→ Task objective: Word for word, restate the lines from the top of the records below through the line with "Recall that the", both included, with no pictures in the result.

(Saved entries)
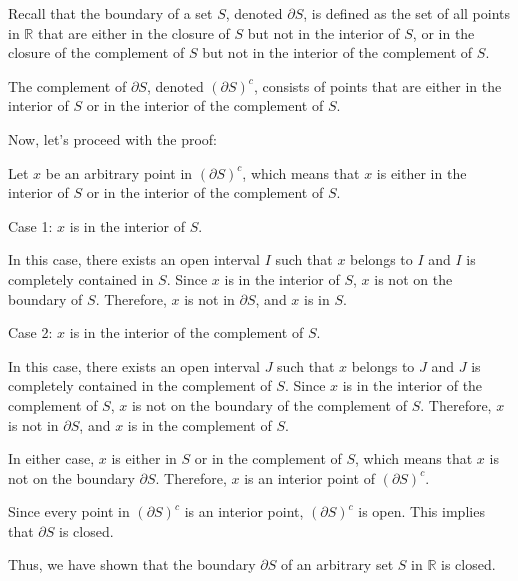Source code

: \documentclass[12pt]{article}
\begin{document}
Recall that the boundary of a set \(S\), denoted \(\partial S\), is defined as the set of all points in \(\mathbb{R}\) that are either in the closure of \(S\) but not in the interior of \(S\), or in the closure of the complement of \(S\) but not in the interior of the complement of \(S\).

The complement of \(\partial S\), denoted \((\partial S)^c\), consists of points that are either in the interior of \(S\) or in the interior of the complement of \(S\).

Now, let's proceed with the proof:

Let \(x\) be an arbitrary point in \((\partial S)^c\), which means that \(x\) is either in the interior of \(S\) or in the interior of the complement of \(S\).

Case 1: \(x\) is in the interior of \(S\).

In this case, there exists an open interval \(I\) such that \(x\) belongs to \(I\) and \(I\) is completely contained in \(S\). Since \(x\) is in the interior of \(S\), \(x\) is not on the boundary of \(S\). Therefore, \(x\) is not in \(\partial S\), and \(x\) is in \(S\).

Case 2: \(x\) is in the interior of the complement of \(S\).

In this case, there exists an open interval \(J\) such that \(x\) belongs to \(J\) and \(J\) is completely contained in the complement of \(S\). Since \(x\) is in the interior of the complement of \(S\), \(x\) is not on the boundary of the complement of \(S\). Therefore, \(x\) is not in \(\partial S\), and \(x\) is in the complement of \(S\).

In either case, \(x\) is either in \(S\) or in the complement of \(S\), which means that \(x\) is not on the boundary \(\partial S\). Therefore, \(x\) is an interior point of \((\partial S)^c\).

Since every point in \((\partial S)^c\) is an interior point, \((\partial S)^c\) is open. This implies that \(\partial S\) is closed.

Thus, we have shown that the boundary \(\partial S\) of an arbitrary set \(S\) in \(\mathbb{R}\) is closed.
\end{document}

→ Expected answer:
Source code

: \documentclass[12pt]{article}
\begin{document}
Recall that the boundary of a set \(S\), denoted \(\partial S\), is defined as the set of all points in \(\mathbb{R}\) that are either in the closure of \(S\) but not in the interior of \(S\), or in the closure of the complement of \(S\) but not in the interior of the complement of \(S\).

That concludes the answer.